Nearly 400,000 policyholders will be given the option to return to the private market in November, following last week’s approval by the Office of Insurance Regulation (OIR) for 10 private insurers to take out policies from the state-owned insurance firm.
Homeowners with policies that Citizens wants to transfer will receive a notice at least 30 days in advance. It will announce the name of the private insurer that’s slated to take their policy, and it will give them instructions on how they can elect to remain with Citizens if they wish.
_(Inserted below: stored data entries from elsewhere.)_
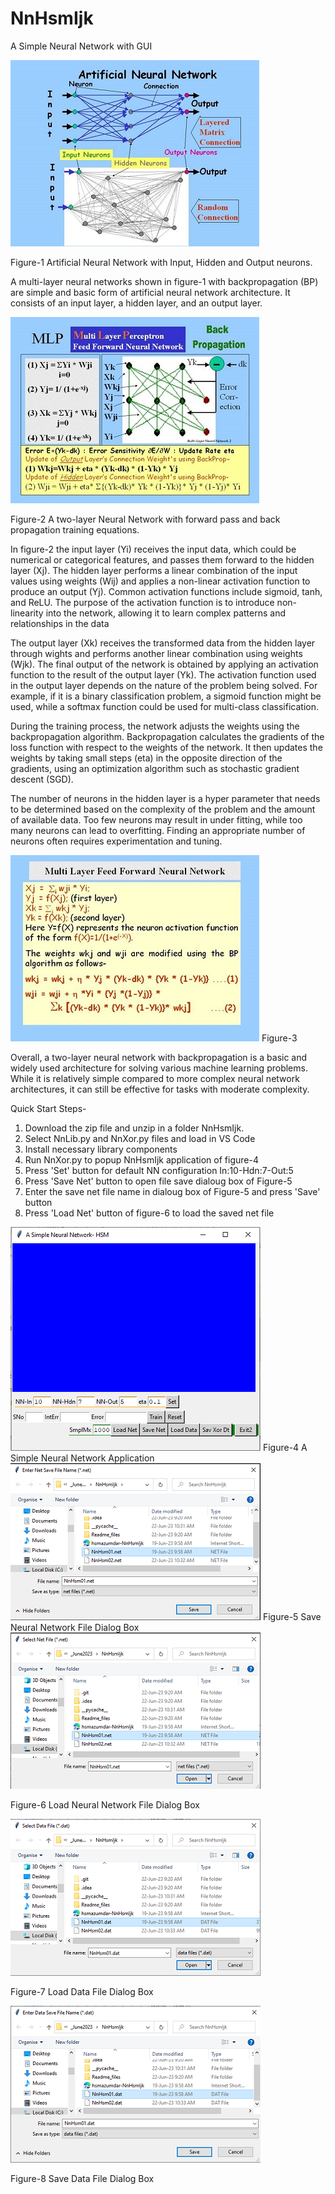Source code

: # NnHsmIjk
A Simple Neural Network with GUI

<img src=Readme_files/Ann.jpg>

Figure-1 Artificial Neural Network with Input, Hidden and Output neurons.


A multi-layer neural networks shown in figure-1  with backpropagation (BP) are simple and basic form of artificial neural network architecture. It consists of an input layer, a hidden layer, and an output layer.
  
<img src="Readme_files/AnnIJK.jpg">

Figure-2 A two-layer Neural Network with forward pass and back propagation training equations.




In figure-2 the input layer (Yi) receives the input data, which could be numerical or categorical features, and passes them forward to the hidden layer (Xj). The hidden layer performs a linear combination of the input values using weights (Wij) and applies a non-linear activation function to produce an output (Yj). Common activation functions include sigmoid, tanh, and ReLU. The purpose of the activation function is to introduce non-linearity into the network, allowing it to learn complex patterns and relationships in the data

The output layer (Xk) receives the transformed data from the hidden layer through wights and performs another linear combination using weights (Wjk). The final output of the network is obtained by applying an activation function to the result of the output layer (Yk). The activation function used in the output layer depends on the nature of the problem being solved. For example, if it is a binary classification problem, a sigmoid function might be used, while a softmax function could be used for multi-class classification.

  


During the training process, the network adjusts the weights using the backpropagation algorithm. Backpropagation calculates the gradients of the loss function with respect to the weights of the network. It then updates the weights by taking small steps (eta) in the opposite direction of the gradients, using an optimization algorithm such as stochastic gradient descent (SGD).

The number of neurons in the hidden layer is a hyper parameter that needs to be determined based on the complexity of the problem and the amount of available data. Too few neurons may result in under fitting, while too many neurons can lead to overfitting. Finding an appropriate number of neurons often requires experimentation and tuning.


<img src="Readme_files/AnnBP.jpg">
Figure-3
  




Overall, a two-layer neural network with backpropagation is a basic and widely used architecture for solving various machine learning problems. While it is relatively simple compared to more complex neural network architectures, it can still be effective for tasks with moderate complexity.

Quick Start Steps-

1. Download the zip file and unzip in a folder NnHsmIjk.
2. Select NnLib.py and NnXor.py files and load in VS Code
3. Install necessary library components
4. Run NnXor.py to popup NnHsmIjk application of figure-4
5. Press 'Set' button for default NN configuration In:10-Hdn:7-Out:5
6. Press 'Save Net' button to open file save dialoug box of Figure-5
7. Enter the save net file name in dialoug box of Figure-5 and press 'Save' button
8. Press 'Load Net' button of figure-6 to load the saved net file  

 
<img src="Readme_files/Main.png">
Figure-4 A Simple Neural Network Application
  




<img src="Readme_files/SaveNet.png">
Figure-5 Save Neural Network File Dialog Box




<img src="Readme_files/LoadNet.png">

Figure-6 Load Neural Network File Dialog Box




<img src="Readme_files/LoadData.png">

Figure-7 Load Data File Dialog Box



  
<img src="Readme_files/SaveData.png">

Figure-8 Save Data File Dialog Box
Homeowners who move their coverage to a private company also have 30 days to decide whether to return to Citizens.
“Citizens policies are becoming more attractive to private carriers,” says Citizens Property Insurance Corporation CEO Barry Gilway. “We have had success but still have a ways to go.
A key advantage for homeowners who choose to make the switch from Citizens to a private company involves the cost after a hurricane strikes: Switched policyholders would no longer be subject to Citizens’ assessments, which could reach 45 percent of the premium. Instead, they would be subject to the 2 percent assessment that could be levied on all Florida policyholders. Even then, however, the 2 percent kicks in only if event Citizens policyholder assessments are insufficient.
“These takeout efforts not only improve the coverage for many individuals but also reduce the risk of a hurricane tax on all Florida policyholders,” Gilway says.
In January 2014, Citizens will launch another tactic to cut back on the number of homeowners covered: A consumer clearinghouse, which will help match Citizens policyholders and applicants with private carriers willing to write coverage at comparable rates.
“The clearinghouse will provide policyholders with more private market options so they do not need to enter Citizens in the first place,” Gilway said.